Спасибо! Вашу тему я сразу посмотрел как с типом вертолёта определились ;-)

----------


## Бобер

> Спасибо! Вашу тему я сразу посмотрел как с типом вертолёта определились ;-)


всегда пожалуйста... будут новые фотки смотрите...

----------


## Бобер

давно не было фото.... случайная фотография, вид с зади.

----------


## Бобер

освежу тему

----------


## BSA

Неужели решили привести в божеский вид ранние прототипы? не к МАКСу ли готовят?

----------


## Lynx

032 как минимум год уже в таком виде. Там музей у них.

----------


## BSA

> 032 как минимум год уже в таком виде. Там музей у них.


   ОК,Cпасибо !

----------


## Бобер

и святая-святых... сборка. сорри за качество.

----------


## Антон

> и святая-святых... сборка. сорри за качество.
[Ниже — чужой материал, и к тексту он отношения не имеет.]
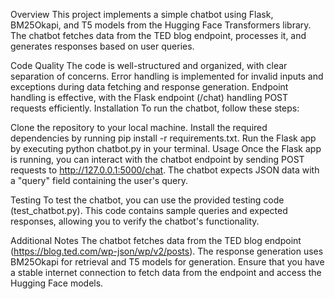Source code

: Overview
This project implements a simple chatbot using Flask, BM25Okapi, and T5 models from the Hugging Face Transformers library. The chatbot fetches data from the TED blog endpoint, processes it, and generates responses based on user queries.

Code Quality
The code is well-structured and organized, with clear separation of concerns.
Error handling is implemented for invalid inputs and exceptions during data fetching and response generation.
Endpoint handling is effective, with the Flask endpoint (/chat) handling POST requests efficiently.
Installation
To run the chatbot, follow these steps:

Clone the repository to your local machine.
Install the required dependencies by running pip install -r requirements.txt.
Run the Flask app by executing python chatbot.py in your terminal.
Usage
Once the Flask app is running, you can interact with the chatbot endpoint by sending POST requests to http://127.0.0.1:5000/chat. The chatbot expects JSON data with a "query" field containing the user's query.

Testing
To test the chatbot, you can use the provided testing code (test_chatbot.py). This code contains sample queries and expected responses, allowing you to verify the chatbot's functionality.

Additional Notes
The chatbot fetches data from the TED blog endpoint (https://blog.ted.com/wp-json/wp/v2/posts).
The response generation uses BM25Okapi for retrieval and T5 models for generation.
Ensure that you have a stable internet connection to fetch data from the endpoint and access the Hugging Face models.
На них будет РЛС? Это для РОссии?

----------


## Бобер

> На них будет РЛС? Это для РОссии?


Эти борта регулярно летают.

----------


## boyan

> На них будет РЛС? Это для РОссии?


Для Алжира и Индии :)

----------


## Антон

> Для Алжира и Индии :)


БоянЪ,а для России матушки когда РЛС будет?

----------


## boyan

> БоянЪ,а для России матушки когда РЛС будет?


Когда сделают.

----------


## Антон

> Когда сделают.


Так для нашего МО Ми28 с РЛС уже делают?

----------


## boyan

> Так для нашего МО Ми28 с РЛС уже делают?


Нет, не делают. Я же говорю нет РЛС соответствующей ТЗ.

----------


## Антон

> Нет, не делают. Я же говорю нет РЛС соответствующей ТЗ.


Понятно,а для индусов какую РЛС ставите?

----------


## boyan

> Понятно,а для индусов какую РЛС ставите?


Мы (на заводе) никакую не ставим. А МВЗ может Н-025, а может просто макет весогабаритный.

----------


## Бобер

> Для Алжира и Индии :)


Борта  российские, для показухи покупателям. Один испытывался в индии. Рлс установлена - макет.

----------


## Lynx

Бобер, загляните в соседнюю тему http://forums.airforce.ru/showpost.p...9&postcount=46

А личное сообщение отправить религия не позволяет???

----------


## boyan

> Борта  российские, для показухи покупателям. Один испытывался в индии. Рлс установлена - макет.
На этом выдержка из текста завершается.